§ **What the task asks**: When a line in the data below includes "column", pick it out and copy it.

§ **Extracted entries**:
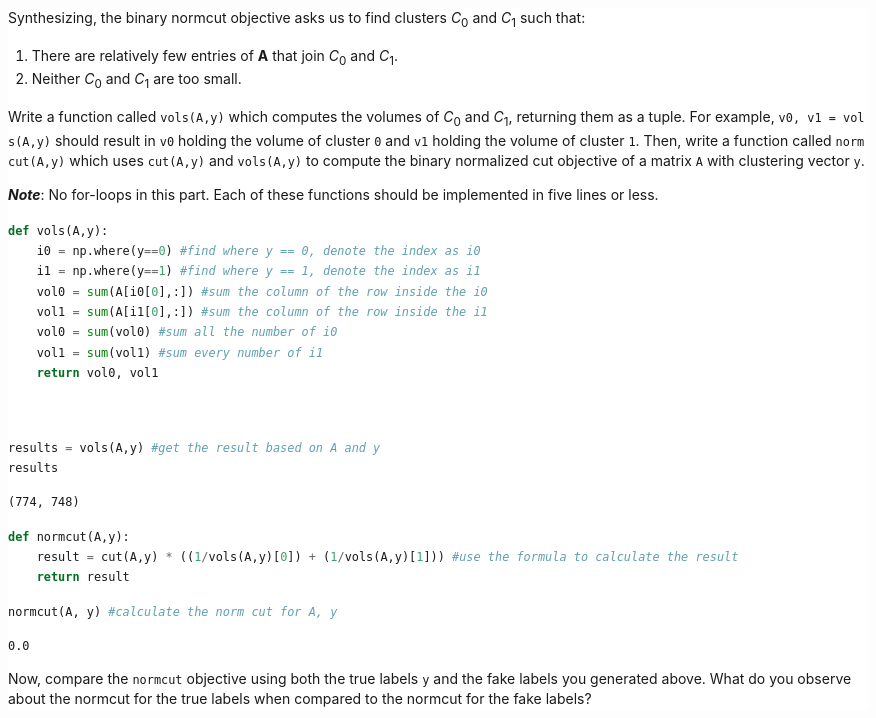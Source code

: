 Synthesizing, the binary normcut objective asks us to find clusters $C_0$ and $C_1$ such that:

1. There are relatively few entries of $\mathbf{A}$ that join $C_0$ and $C_1$. 
2. Neither $C_0$ and $C_1$ are too small. 

Write a function called `vols(A,y)` which computes the volumes of $C_0$ and $C_1$, returning them as a tuple. For example, `v0, v1 = vols(A,y)` should result in `v0` holding the volume of cluster `0` and `v1` holding the volume of cluster `1`. Then, write a function called `normcut(A,y)` which uses `cut(A,y)` and `vols(A,y)` to compute the binary normalized cut objective of a matrix `A` with clustering vector `y`. 

***Note***: No for-loops in this part. Each of these functions should be implemented in five lines or less. 


```python
def vols(A,y):
    i0 = np.where(y==0) #find where y == 0, denote the index as i0
    i1 = np.where(y==1) #find where y == 1, denote the index as i1
    vol0 = sum(A[i0[0],:]) #sum the column of the row inside the i0
    vol1 = sum(A[i1[0],:]) #sum the column of the row inside the i1
    vol0 = sum(vol0) #sum all the number of i0
    vol1 = sum(vol1) #sum every number of i1
    return vol0, vol1
        
    
```


```python
results = vols(A,y) #get the result based on A and y
results
```




    (774, 748)




```python
def normcut(A,y):
    result = cut(A,y) * ((1/vols(A,y)[0]) + (1/vols(A,y)[1])) #use the formula to calculate the result
    return result
```


```python
normcut(A, y) #calculate the norm cut for A, y
```




    0.0



Now, compare the `normcut` objective using both the true labels `y` and the fake labels you generated above. What do you observe about the normcut for the true labels when compared to the normcut for the fake labels?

§ **Final answer**:
    vol0 = sum(A[i0[0],:]) #sum the column of the row inside the i0
    vol1 = sum(A[i1[0],:]) #sum the column of the row inside the i1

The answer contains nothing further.